« D.U.C » – Booba
Dans la majorité des cas, la musique se suffit elle-même. Les claquements de caisse-claire additionnés aux battements par minute dessinent dans un sens, le squelette d’un corps parfois homogène, ou encore définit le pou, voire la durée de vie d’une piste. Dans ce cas de figure, l’artiste fait vivre sa partition au gré de ses envies, et pour nous, simples auditeurs, nos oreilles suffisent pour déchiffrer les notes de ses accords. Mais au-delà de la valeur intrinsèque musicale, d’autres vecteurs permettent d’interpréter l’œuvre artistique. Bien avant l’arrivée de la presse spécialisée ou encore la démocratisation du format « music video », un artiste ne disposait que de la pochette de son disque microsillon pour communiquer avec son public. Popularisée à la fin des années trente par Alex Steinwess, le premier directeur artistique de Columbia Records, la jaquette a traversé les âges, et est devenue au fil des années, le prolongement de la réflexion artistique. Ambitieuse, elle dépeint les couleurs de l’œuvre dans son ensemble alors autant s’arrêter sur celle-ci pour tenter de l’interpréter.
Cover Stories – Ep#3: D.U.C.
Nom : Elie Yaffa
Surnom : Booba
Date de naissance : 9 décembre 1976
Album : D.U.C.
Artwork : Discipline Studio – Photo Loïc Ercolessi
Date de sortie : 13 avril 2015
Label : Tallac Records
Groupe : Ex-Lunatic, 92 Injections (ou Izi)

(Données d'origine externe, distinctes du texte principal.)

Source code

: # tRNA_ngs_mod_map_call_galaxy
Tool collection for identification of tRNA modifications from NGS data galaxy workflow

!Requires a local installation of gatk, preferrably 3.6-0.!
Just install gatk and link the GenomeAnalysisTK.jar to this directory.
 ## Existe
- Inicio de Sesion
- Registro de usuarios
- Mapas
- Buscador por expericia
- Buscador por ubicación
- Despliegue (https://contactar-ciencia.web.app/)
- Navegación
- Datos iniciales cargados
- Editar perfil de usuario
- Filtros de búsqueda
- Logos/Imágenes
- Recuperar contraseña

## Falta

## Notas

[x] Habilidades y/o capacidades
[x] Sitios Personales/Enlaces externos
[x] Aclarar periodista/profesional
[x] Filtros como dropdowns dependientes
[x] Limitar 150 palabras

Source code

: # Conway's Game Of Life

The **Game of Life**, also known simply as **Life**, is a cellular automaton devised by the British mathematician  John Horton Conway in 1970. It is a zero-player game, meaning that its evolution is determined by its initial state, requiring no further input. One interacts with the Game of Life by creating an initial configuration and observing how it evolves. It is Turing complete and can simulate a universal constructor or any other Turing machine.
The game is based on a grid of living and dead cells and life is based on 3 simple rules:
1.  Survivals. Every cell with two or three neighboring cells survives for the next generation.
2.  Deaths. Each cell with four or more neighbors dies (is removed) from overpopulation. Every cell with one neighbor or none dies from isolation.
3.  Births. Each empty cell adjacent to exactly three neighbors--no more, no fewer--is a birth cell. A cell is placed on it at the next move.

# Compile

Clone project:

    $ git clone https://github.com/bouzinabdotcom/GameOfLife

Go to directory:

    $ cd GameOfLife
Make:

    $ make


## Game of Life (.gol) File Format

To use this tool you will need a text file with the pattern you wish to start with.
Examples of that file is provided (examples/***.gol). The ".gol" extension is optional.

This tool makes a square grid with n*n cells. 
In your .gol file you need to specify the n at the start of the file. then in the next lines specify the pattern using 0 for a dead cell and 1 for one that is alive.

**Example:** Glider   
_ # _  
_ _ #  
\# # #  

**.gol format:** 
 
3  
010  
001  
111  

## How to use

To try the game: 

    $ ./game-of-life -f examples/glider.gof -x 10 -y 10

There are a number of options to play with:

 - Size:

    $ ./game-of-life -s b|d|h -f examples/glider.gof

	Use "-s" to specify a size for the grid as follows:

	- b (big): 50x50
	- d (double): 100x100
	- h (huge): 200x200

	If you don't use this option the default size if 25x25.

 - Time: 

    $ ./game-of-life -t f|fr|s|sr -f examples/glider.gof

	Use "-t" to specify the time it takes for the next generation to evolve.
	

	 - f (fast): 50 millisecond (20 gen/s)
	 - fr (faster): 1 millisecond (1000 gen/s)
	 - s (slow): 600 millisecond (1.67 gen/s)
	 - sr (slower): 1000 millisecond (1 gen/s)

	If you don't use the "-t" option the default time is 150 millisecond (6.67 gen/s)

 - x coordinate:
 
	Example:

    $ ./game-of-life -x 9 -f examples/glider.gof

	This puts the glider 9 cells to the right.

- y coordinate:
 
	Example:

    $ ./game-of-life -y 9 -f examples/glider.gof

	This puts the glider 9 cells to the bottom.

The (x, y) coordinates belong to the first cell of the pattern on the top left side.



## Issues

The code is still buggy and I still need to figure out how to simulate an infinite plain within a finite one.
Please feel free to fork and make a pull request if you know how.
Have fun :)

La communication est à la base de chacune de nos relations. Siège de nos idées à travers la parole, elle est incontournable pour se faire comprendre par nos semblables. Cependant, communiquer n’est pas une chose aisée. Des obstacles comme la culture ou encore le contexte peuvent gêner la compréhension jusqu’à entraîner un « malentendu » – se prénommer « Kaka » au Brésil est acceptable, en France, un tel nom promet une enfance difficile. De l’autre côté, la communication est aussi séduction. Outre le fait de pouvoir accoster une fille avec désinvolture, au risque d’être étiqueté de « beau parleur », échanger notre point de vue grâce à nos mots est un art surnommé la rhétorique. Pour Socrate, ce style consistait à faire remporter le vraisemblable sur la véracité, en somme, une arme de destruction massive, qui permettrait à quiconque la maîtrise, d’anéantir son adversaire lors d’une joute verbale, et ce, même avec des arguments frelatés. Mais comme souvent, après la thèse vient l’antithèse. Et cette fois-ci, l’antithèse se manifeste sous la forme d’un « dos argenté » sur lequel trois lettres « gravées en or » sont sculptées : B-2-O.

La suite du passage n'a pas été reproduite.